Some Initial Provisioning Punch

The 4% uptick in new spares out of UTAS last quarter is better news than the number suggests.

These days, with both air traffic demand and airline profits climbing, a mid-single-digit year-over-year uptick in anything airline aftermarket-related shouldn’t trigger much celebration. But word out of United Technologies Aerospace Systems (UTAS) that ongoing initial provisioning (IP) was up 4% last quarter is more than just a welcomed sign. 

UTAS has not been delivering expected IP growth figures for a while. And they're not alone.  

The popularity of component pooling agreements, especially tied to newer models with technologically advanced, reliable and expensive spare parts, means that fewer spares are being procured by new operators. Canaccord Genuity analysts have been sounding the alarm for some time, calling the agreements “a significant threat to the longer-term initial provisioning opportunity for suppliers” in a late 2016 research note. 

Not surprisingly, UTAS, which has about 20 systems on the Boeing 787 (including the nacelle, pictured) and a smaller but still significant amount of content on the Airbus A350, has been feeling its share of the pain. The company—part of United Technologies Corp. (UTC)—saw a slight drop in provisioning in the fourth quarter, and has projected a flat line for full-year 2017. 

The actual first-quarter growth figure was an eye-popping 30%, which management quickly clarified was mostly thanks to some large one-off sales. Among them: a spare A380 landing-gear ship set and some engine components to support for a higher-than-usual number of spare geared turbofans being delivered to help operators through well-reported early teething issues.  
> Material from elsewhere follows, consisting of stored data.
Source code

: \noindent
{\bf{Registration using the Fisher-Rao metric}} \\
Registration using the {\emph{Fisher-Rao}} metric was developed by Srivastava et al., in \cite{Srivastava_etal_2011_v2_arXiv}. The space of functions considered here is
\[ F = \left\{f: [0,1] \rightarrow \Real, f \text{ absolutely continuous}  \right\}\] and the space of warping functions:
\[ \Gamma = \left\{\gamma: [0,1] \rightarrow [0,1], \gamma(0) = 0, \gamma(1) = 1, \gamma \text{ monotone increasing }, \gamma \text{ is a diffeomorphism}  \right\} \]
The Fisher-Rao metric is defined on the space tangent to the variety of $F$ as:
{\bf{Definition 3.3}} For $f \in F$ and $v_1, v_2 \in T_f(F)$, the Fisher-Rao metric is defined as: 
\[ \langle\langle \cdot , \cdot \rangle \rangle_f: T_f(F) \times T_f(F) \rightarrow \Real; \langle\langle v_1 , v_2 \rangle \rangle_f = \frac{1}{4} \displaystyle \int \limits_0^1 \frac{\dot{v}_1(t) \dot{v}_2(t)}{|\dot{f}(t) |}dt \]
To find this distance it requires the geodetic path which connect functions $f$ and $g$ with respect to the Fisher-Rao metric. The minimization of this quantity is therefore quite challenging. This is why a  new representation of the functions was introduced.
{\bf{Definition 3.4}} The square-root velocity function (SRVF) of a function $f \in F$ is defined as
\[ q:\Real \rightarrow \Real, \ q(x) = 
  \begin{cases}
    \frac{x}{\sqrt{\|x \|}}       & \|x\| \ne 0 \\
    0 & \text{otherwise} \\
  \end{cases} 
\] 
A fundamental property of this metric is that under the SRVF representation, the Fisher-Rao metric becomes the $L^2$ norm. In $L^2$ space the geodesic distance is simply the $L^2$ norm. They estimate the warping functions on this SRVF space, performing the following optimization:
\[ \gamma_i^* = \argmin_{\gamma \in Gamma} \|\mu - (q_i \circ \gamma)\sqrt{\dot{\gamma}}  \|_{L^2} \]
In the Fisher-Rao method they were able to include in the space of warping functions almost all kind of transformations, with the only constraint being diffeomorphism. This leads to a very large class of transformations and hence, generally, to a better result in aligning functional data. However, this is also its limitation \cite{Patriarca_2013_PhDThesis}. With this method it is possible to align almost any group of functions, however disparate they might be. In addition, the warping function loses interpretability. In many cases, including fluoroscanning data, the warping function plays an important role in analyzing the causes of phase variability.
“We wanted to give you the color of 4% to make sure that you guys don't start projecting 30% growth for every quarter going forward,” UTC CFO Akhil Johri quipped on the company's April 26 earnings call. 

The good news is, the maturation of the A350 and 787 program--and the ramp-up of the A320neo and 737 MAX--should provide UTAS some IP-related lift as the decade rolls on. 

In the meantime, any year-over-year growth in UTAS IP revenue not tied to A380 landing gear sales is good news indeed.